Missing Baselines. In Section 6, the authors seem to discard many solutions addressing the problem of BO with unknown hyperparameters because they do not provide any theoretical analysis for their algorithms (see [13, 20, 25, 28] in the main paper). Although I understand that LB-GP-UCB comes with an additional, reassuring theoretical guarantee, its empirical performance should still be compared against some empirical algorithms at least.
Missing Benchmarks. Only four benchmarks were considered, I think that is not enough for a comprehensive study of LB-GP-UCB's empirical behavior. I believe additional experiments should be run.

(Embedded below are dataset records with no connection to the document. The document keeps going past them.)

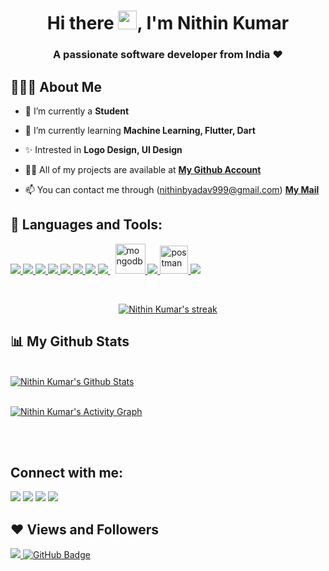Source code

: <h1 align="center">Hi there <img src="https://raw.githubusercontent.com/MartinHeinz/MartinHeinz/master/wave.gif" width="30px">, I'm Nithin Kumar</h1>
<h3 align="center"><b>A passionate software developer from India ❤</h3></b>

## 👨🏽‍💻 About Me

- 🔭 I’m currently a **Student**

- 🌱 I’m currently learning **Machine Learning, Flutter, Dart**

- ✨ Intrested in **Logo Design, UI Design** 

- 👨‍💻 All of my projects are available at **[My Github Account](https://github.com/NithinKumar9)**

- 📫 You can contact me through (nithinbyadav999@gmail.com) **[My Mail]()**


## 🚀 Languages and Tools:

<p align="left">
    <a href="http://www.cplusplus.org/" targate="_bla"><img src="https://img.icons8.com/color/48/000000/c-plus-plus-logo.png"/>
    <a href="https://www.java.com" target="_blank"> <img src="https://img.icons8.com/color/48/000000/java-coffee-cup-logo.png"/> </a>
    <a href="https://developer.mozilla.org/en-US/docs/Web/HTML" target="_blank"> <img src="https://img.icons8.com/color/48/000000/html-5.png"/> </a> 
    <a href="https://www.w3schools.com/css/" target="_blank"> <img src="https://img.icons8.com/color/48/000000/css3.png"/> </a> 
    <a href="https://developer.mozilla.org/en-US/docs/Web/JavaScript" target="_blank"> <img src="https://img.icons8.com/color/48/000000/javascript.png"/> </a> 
    <a href="https://www.python.org" target="_blank"> <img src="https://img.icons8.com/color/48/000000/python.png"/> </a> 
    <a href="https://www.php.net/" target="_blank"> <img src="https://img.icons8.com/ios-filled/48/4a90e2/php-logo.png"/> </a> 
    <a style="padding-right:8px;" href="https://www.mysql.com/" target="_blank"> <img src="https://img.icons8.com/fluent/50/000000/mysql-logo.png"/> </a>
    <a href="https://flutter.dev/" target="_blank"> <img src="https://img.icons8.com/color/48/000000/flutter.png" alt="mongodb" width="48" height="48"/> </a> 
    <a href="https://firebase.google.com/" target="_blank"> <img src="https://img.icons8.com/color/48/000000/firebase.png"/> </a> 
    <a href="https://dart.dev/" target="_blank"> <img src="https://img.icons8.com/color/48/000000/dart.png" alt="postman" width="45" height="45"/> </a>   
    <a href="https://git-scm.com/" target="_blank"> <img src="https://img.icons8.com/color/48/000000/git.png"/> </a> 
</p>

<!-- [![React Badge](https://img.shields.io/badge/-React-61DBFB?style=for-the-badge&labelColor=black&logo=react&logoColor=61DBFB)](#)  [![Javascript Badge](https://img.shields.io/badge/-Javascript-F0DB4F?style=for-the-badge&labelColor=black&logo=javascript&logoColor=F0DB4F)](#) [![Typescript Badge](https://img.shields.io/badge/-Typescript-007acc?style=for-the-badge&labelColor=black&logo=typescript&logoColor=007acc)](#) [![Nodejs Badge](https://img.shields.io/badge/-Nodejs-3C873A?style=for-the-badge&labelColor=black&logo=node.js&logoColor=3C873A)](#) [![GraphQL Badge](https://img.shields.io/badge/-GraphQl-e535ab?style=for-the-badge&labelColor=black&logo=node.js&logoColor=e535ab)](#) -->
<br/>

<p align="center">
    <a href="https://github.com/NithinKumar9/github-readme-streak-stats">
        <img title="🔥 Get streak stats for your profile at git.io/streak-stats" alt="Nithin Kumar's streak" src="https://github-readme-streak-stats.herokuapp.com/?user=NithinKumar9&theme=black-ice&hide_border=true&stroke=0000&background=060A0CD0"/>
    </a>
</p>

## 📊 My Github Stats

  <br/>
    <a href="https://github.com/NithinKumar9/github-readme-stats"><img alt="Nithin Kumar's Github Stats" src="https://github-readme-stats.vercel.app/api?username=NithinKumar9&show_icons=true&count_private=true&theme=react&hide_border=true&bg_color=0D1117" /></a>
<br/>
<br/>

<a href="https://github.com/NithinKumar9/github-readme-activity-graph"><img alt="Nithin Kumar's Activity Graph" src="https://activity-graph.herokuapp.com/graph?username=NithinKumar9&bg_color=0D1117&color=5BCDEC&line=5BCDEC&point=FFFFFF&hide_border=true" /></a>

<br/>
<br/>

## Connect with me:
<p align="left">

<a href = "https://www.linkedin.com/in/nithin-kumar-b-5a35101a4//"><img src="https://img.icons8.com/fluent/48/000000/linkedin.png"/></a>
<a href = "https://twitter.com/Nithin99yadav"><img src="https://img.icons8.com/fluent/48/000000/twitter.png"/></a>
<a href = "https://www.instagram.com/nithin_infinity/"><img src="https://img.icons8.com/fluent/48/000000/instagram-new.png"/></a>
<a href = "https://support.discord.com/hc/en-us/profiles/1516727418341"><img src="https://img.icons8.com/ios/48/4a90e2/discord-logo--v1.png"/></a>



</p>

## ❤ Views and Followers
<a href="https://github.com/Meghna-DAS/github-profile-views-counter">
    <img src="https://komarev.com/ghpvc/?username=NithinKumar9">
</a>
<a href="https://github.com/NithinKumar9?tab=followers"><img src="https://img.shields.io/github/followers/NithinKumar9?label=Followers&style=social" alt="GitHub Badge"></a>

Impact of the Dimension . The dimensionality of the objective function may have an important impact on the performance of LB-GP-UCB. However, the dimensionality of the problems was not specified in the main text nor in the Appendix E entitled "Experimental Details".
Wall-Clock Time Comparison. In Appendix E, it is mentionned that all experiments for every method (except MCMC) took up to 4 minutes to run, but I would be interested in the precise wall-clock time for each solution and each experiment. This is important as online estimation of the hyperparameters brings a computational overhead to the BO algorithm.
问题
Here are some questions to spark the discussion with the authors.
(1) Have you compared LB-GP-UCB to any of the algorithms presented in [13, 20, 25, 28]? If not, on what ground have you discarded them for your empirical evaluation?
(2) Why have you chosen these 4 benchmarks? I know that the rebuttal period is very short, but I believe more experimental results on a variety of problems (e.g., different smoothness of the objective function, different dimensionality...) should be considered to strengthen Section 5.
(3) What were the dimensionality for the considered benchmarks? Do you have any insight on how LB-GP-UCB would react to higher-dimensional problems?
(4) Do you have the precise wall-clock times for each solution and each experiment?
局限性
I believe the authors have properly addressed the limitations of their work.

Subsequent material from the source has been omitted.